ただでさえ俺たちはお前のやらかしのせいで、「篝くんと天使さんは付き合ってるのではないか」みたいな疑いがもたれてるんだから。
いや、最近は一緒にいても「ああ、いつものね」みたいな顔されてるので、手遅れかもしれないが……。
「つ、月に一回って、ちょっと異常なんじゃない?」
「まあ、異常だな」
ユウヒが俺の耳元に顔を近づけてこしょこしょと話しかけてくる。
人外たちは基本的に人の目を避けるように住んでる奴らも多く、以前俺がこらしめた牛鬼のようなやつが出てくることはそう多くない。

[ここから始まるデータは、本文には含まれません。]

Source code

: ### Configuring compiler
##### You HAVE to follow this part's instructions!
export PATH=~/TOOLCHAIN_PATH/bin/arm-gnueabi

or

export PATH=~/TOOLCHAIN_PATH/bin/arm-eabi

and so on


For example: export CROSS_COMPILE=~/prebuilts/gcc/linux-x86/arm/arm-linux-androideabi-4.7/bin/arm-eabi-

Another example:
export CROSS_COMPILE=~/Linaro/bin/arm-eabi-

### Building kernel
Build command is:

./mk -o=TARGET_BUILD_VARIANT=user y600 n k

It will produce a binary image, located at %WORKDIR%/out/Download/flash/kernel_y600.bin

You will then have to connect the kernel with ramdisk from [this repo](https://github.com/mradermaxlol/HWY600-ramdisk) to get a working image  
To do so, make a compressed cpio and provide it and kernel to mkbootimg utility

にも関わらず、織姫は月一回ペースでなんらかの人外絡みの巻き込まれている。これは普通ではありえないことだ。
だが、現人神の俺にはその理由がわかる。
うちのクラスの人気者、日向織姫。彼女は――――。
「生まれついての『超』憑霊体質。彼女は、人じゃないものを引き付ける才能がある」
たぶん、生まれた時代が生まれた時代なら、悪い権力者とかに土地神の生贄にされたりしてるタイプ。そして悪神に美味しく頂かれていたことだろう。
今が超平和な現代であることに感謝するばかりだ。
「やっぱ、こういうのって放っておくとやばいの?」
「まーな。中学時代に一回俺が気付くのが遅れた時は、軽くこの街が滅びかけたからな」
「うそぉ……」
「マジマジ」
うらか先輩と姉さんと神さまがいなかったら結構ヤバかったんだよな、あの時。
「今あまり問題に感じなくても、織姫に憑いてるもんを放っておくと大事になる。だから、俺としてはさっさと対処しておきたい」
「それはわかったけど、具体的にどうするの? ヒメって、仮に困っててもそういうの教えてくれないタイプじゃない? 今回は自分でもそんなに原因がわかってないんでしょ?」
それはそうだが、これに関しては手がないわけじゃない。
まあ、織姫にはめちゃくちゃ怒られるとは思うんだがな。